(TO DO)
Write out each record below, word for word.

Stored data entries
--- START ---

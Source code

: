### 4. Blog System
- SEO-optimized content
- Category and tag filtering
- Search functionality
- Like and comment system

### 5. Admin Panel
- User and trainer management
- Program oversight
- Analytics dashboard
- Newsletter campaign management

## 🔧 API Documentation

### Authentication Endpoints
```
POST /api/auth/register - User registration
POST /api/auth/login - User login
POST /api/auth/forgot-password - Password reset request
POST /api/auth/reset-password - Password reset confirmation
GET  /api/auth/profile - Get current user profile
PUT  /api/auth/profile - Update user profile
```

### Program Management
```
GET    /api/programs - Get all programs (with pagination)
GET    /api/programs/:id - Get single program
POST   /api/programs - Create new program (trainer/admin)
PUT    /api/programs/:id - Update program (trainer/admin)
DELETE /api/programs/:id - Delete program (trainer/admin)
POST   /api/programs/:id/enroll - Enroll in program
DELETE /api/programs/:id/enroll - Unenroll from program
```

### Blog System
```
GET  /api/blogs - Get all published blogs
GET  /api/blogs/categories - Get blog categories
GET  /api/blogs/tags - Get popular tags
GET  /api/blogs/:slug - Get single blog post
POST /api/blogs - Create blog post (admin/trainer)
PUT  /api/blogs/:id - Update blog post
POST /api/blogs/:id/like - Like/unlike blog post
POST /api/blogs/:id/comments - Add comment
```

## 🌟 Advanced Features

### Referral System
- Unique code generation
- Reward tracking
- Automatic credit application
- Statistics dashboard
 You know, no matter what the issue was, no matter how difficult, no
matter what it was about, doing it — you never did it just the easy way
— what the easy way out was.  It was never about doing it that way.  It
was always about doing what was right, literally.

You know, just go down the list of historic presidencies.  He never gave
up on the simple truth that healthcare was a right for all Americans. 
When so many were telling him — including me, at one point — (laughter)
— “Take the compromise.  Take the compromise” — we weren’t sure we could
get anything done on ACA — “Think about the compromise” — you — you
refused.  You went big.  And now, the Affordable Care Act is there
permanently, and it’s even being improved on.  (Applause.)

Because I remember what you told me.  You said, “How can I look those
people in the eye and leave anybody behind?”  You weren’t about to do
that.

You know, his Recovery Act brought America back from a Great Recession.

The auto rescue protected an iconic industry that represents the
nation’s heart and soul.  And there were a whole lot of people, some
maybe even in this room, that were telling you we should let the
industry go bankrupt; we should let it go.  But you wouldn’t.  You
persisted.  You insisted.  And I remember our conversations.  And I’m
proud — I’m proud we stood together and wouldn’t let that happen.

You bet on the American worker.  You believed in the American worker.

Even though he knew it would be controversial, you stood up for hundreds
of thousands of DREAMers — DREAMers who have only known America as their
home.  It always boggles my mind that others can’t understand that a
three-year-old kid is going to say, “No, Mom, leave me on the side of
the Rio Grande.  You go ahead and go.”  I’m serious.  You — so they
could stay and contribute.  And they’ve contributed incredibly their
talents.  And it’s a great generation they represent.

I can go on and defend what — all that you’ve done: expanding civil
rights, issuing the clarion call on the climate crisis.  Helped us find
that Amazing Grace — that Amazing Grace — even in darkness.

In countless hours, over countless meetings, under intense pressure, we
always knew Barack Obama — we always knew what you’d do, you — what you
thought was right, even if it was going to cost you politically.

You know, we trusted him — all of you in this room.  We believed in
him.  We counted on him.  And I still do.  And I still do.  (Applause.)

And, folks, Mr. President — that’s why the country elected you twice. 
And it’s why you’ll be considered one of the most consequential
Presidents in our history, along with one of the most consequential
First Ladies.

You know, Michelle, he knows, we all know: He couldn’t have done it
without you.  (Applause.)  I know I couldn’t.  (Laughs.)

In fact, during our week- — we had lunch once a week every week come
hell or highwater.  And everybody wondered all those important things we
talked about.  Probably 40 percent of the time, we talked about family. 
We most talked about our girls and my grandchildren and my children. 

--- END ---

(RESULT)
Source code

:### 4. Blog System
- SEO-optimized content
- Category and tag filtering
- Search functionality
- Like and comment system

### 5. Admin Panel
- User and trainer management
- Program oversight
- Analytics dashboard
- Newsletter campaign management

## 🔧 API Documentation

### Authentication Endpoints
```
POST /api/auth/register - User registration
POST /api/auth/login - User login
POST /api/auth/forgot-password - Password reset request
POST /api/auth/reset-password - Password reset confirmation
GET  /api/auth/profile - Get current user profile
PUT  /api/auth/profile - Update user profile
```

### Program Management
```
GET    /api/programs - Get all programs (with pagination)
GET    /api/programs/:id - Get single program
POST   /api/programs - Create new program (trainer/admin)
PUT    /api/programs/:id - Update program (trainer/admin)
DELETE /api/programs/:id - Delete program (trainer/admin)
POST   /api/programs/:id/enroll - Enroll in program
DELETE /api/programs/:id/enroll - Unenroll from program
```

### Blog System
```
GET  /api/blogs - Get all published blogs
GET  /api/blogs/categories - Get blog categories
GET  /api/blogs/tags - Get popular tags
GET  /api/blogs/:slug - Get single blog post
POST /api/blogs - Create blog post (admin/trainer)
PUT  /api/blogs/:id - Update blog post
POST /api/blogs/:id/like - Like/unlike blog post
POST /api/blogs/:id/comments - Add comment
```

## 🌟 Advanced Features

### Referral System
- Unique code generation
- Reward tracking
- Automatic credit application
- Statistics dashboard
 You know, no matter what the issue was, no matter how difficult, no
matter what it was about, doing it — you never did it just the easy way
— what the easy way out was.  It was never about doing it that way.  It
was always about doing what was right, literally.

You know, just go down the list of historic presidencies.  He never gave
up on the simple truth that healthcare was a right for all Americans. 
When so many were telling him — including me, at one point — (laughter)
— “Take the compromise.  Take the compromise” — we weren’t sure we could
get anything done on ACA — “Think about the compromise” — you — you
refused.  You went big.  And now, the Affordable Care Act is there
permanently, and it’s even being improved on.  (Applause.)

Because I remember what you told me.  You said, “How can I look those
people in the eye and leave anybody behind?”  You weren’t about to do
that.

You know, his Recovery Act brought America back from a Great Recession.

The auto rescue protected an iconic industry that represents the
nation’s heart and soul.  And there were a whole lot of people, some
maybe even in this room, that were telling you we should let the
industry go bankrupt; we should let it go.  But you wouldn’t.  You
persisted.  You insisted.  And I remember our conversations.  And I’m
proud — I’m proud we stood together and wouldn’t let that happen.

You bet on the American worker.  You believed in the American worker.

Even though he knew it would be controversial, you stood up for hundreds
of thousands of DREAMers — DREAMers who have only known America as their
home.  It always boggles my mind that others can’t understand that a
three-year-old kid is going to say, “No, Mom, leave me on the side of
the Rio Grande.  You go ahead and go.”  I’m serious.  You — so they
could stay and contribute.  And they’ve contributed incredibly their
talents.  And it’s a great generation they represent.

I can go on and defend what — all that you’ve done: expanding civil
rights, issuing the clarion call on the climate crisis.  Helped us find
that Amazing Grace — that Amazing Grace — even in darkness.

In countless hours, over countless meetings, under intense pressure, we
always knew Barack Obama — we always knew what you’d do, you — what you
thought was right, even if it was going to cost you politically.

You know, we trusted him — all of you in this room.  We believed in
him.  We counted on him.  And I still do.  And I still do.  (Applause.)

And, folks, Mr. President — that’s why the country elected you twice. 
And it’s why you’ll be considered one of the most consequential
Presidents in our history, along with one of the most consequential
First Ladies.

You know, Michelle, he knows, we all know: He couldn’t have done it
without you.  (Applause.)  I know I couldn’t.  (Laughs.)

In fact, during our week- — we had lunch once a week every week come
hell or highwater.  And everybody wondered all those important things we
talked about.  Probably 40 percent of the time, we talked about family. 
We most talked about our girls and my grandchildren and my children. 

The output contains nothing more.